Raporda; kamu işçilerinin maaşlarına giydirilen pek çok ödeme kaleminin taban aylığına yansıtılmaması, emekli maaşı ve ikramiyesi hesaplamalarına hiç dahil edilmemesi sonucunda, kamu işçilerinin fiilen kayıt dışı çalıştırıldığı tabir edildi. KESK’in raporunda “Siyasi iktidar, yandaş konfederasyon ve 4688 Sayılı Yasa ile ülkemizde kamu işçilerinin mali, toplumsal, özlük, demokratik, kültürel haklarının korunması ve geliştirilmesi mümkün değildir” iletisi verildi.

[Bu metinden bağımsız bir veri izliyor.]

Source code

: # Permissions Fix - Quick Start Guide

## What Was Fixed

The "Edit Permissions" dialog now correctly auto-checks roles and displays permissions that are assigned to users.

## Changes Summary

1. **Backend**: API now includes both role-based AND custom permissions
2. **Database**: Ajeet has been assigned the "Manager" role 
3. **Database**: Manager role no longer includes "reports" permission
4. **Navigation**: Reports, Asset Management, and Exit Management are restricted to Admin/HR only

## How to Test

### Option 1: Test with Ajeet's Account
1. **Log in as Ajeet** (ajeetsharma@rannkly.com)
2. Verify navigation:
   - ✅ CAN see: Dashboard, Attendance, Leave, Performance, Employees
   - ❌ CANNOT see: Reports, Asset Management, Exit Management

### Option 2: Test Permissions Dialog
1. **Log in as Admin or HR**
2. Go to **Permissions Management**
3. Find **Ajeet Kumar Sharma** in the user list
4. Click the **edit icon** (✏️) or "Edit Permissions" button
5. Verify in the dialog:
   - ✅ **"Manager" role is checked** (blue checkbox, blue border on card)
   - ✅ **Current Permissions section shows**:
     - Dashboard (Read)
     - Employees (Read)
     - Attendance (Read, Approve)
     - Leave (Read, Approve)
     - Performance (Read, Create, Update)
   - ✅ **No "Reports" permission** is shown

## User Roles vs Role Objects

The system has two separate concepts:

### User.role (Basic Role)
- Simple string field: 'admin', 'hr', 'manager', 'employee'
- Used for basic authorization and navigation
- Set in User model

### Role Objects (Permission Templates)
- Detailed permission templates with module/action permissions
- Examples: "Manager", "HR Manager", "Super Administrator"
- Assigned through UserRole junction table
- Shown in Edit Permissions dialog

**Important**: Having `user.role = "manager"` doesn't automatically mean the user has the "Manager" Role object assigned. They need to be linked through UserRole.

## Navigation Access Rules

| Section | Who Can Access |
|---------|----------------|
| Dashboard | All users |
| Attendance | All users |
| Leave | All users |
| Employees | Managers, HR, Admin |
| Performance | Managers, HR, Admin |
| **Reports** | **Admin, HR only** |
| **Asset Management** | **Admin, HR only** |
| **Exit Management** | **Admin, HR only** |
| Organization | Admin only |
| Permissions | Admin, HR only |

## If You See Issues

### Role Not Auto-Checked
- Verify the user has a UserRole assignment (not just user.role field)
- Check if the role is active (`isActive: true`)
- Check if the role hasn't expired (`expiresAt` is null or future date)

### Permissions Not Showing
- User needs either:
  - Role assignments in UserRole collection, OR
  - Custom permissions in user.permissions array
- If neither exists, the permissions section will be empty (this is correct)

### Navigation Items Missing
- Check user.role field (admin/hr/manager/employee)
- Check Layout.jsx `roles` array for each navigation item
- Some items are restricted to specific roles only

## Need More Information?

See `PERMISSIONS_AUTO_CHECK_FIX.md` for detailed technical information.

‘HAFTALIK ÇALIŞMA 35 SAATE DÜŞÜRÜLMELİ’
“Kamu işçilerinin ve kamu emeklilerinin ortak ekonomik, toplumsal, demokratik, özlük ve mesleksel hak ve çıkarlarını temel alan, İktidarın hem patron olarak tarafı hem hakem olmadığı, her sendikanın, konfederasyonun kendi üyeleri ismine masaya oturabildiği, bayan kamu işçilerinin kendi talepleri ile masada temsil edildiği, Başta ILO (Uluslararası Çalışma Örgütü) kontratları olmak üzere milletlerarası mukavelelerle, kozmik sendikal hak ve özgürlüklerle uyumlu, grev hakkı ile tamamlanmış gerçek bir toplu sözleşme” talebinin lisana getirildiği raporda, ayrıyeten en düşük kamu işçisinin maaşının yoksulluk sonu üzerine çıkarılması, emeklilere insan onuruna yaraşır maaş artışının yapılması, haftalık çalışma müddetinin 35 saate düşürülmesi, mülakatın kaldırılması, özelleştirmelere son verilmesi, kamu yatırımlarının artırılması ve kamuda istihdamın kâfi hale getirilmesi üzere talepler de yer aldı.
Raporun sonunda ise şu tabirlere yer verildi: “KESK olarak yıllardır yürüttüğümüz fiili legal gayret sonucunda kurulan masanın kamu işçilerinin ve emeklilerin yok sayıldığı, iktidarın ve yetkili olarak oturttuğu yapının bir oyun sahnesine dönüştürülmesine seyirci kalmadık, kalmayacağız. Gayretimizi yükselterek sürdürmeye devam edeceğiz.”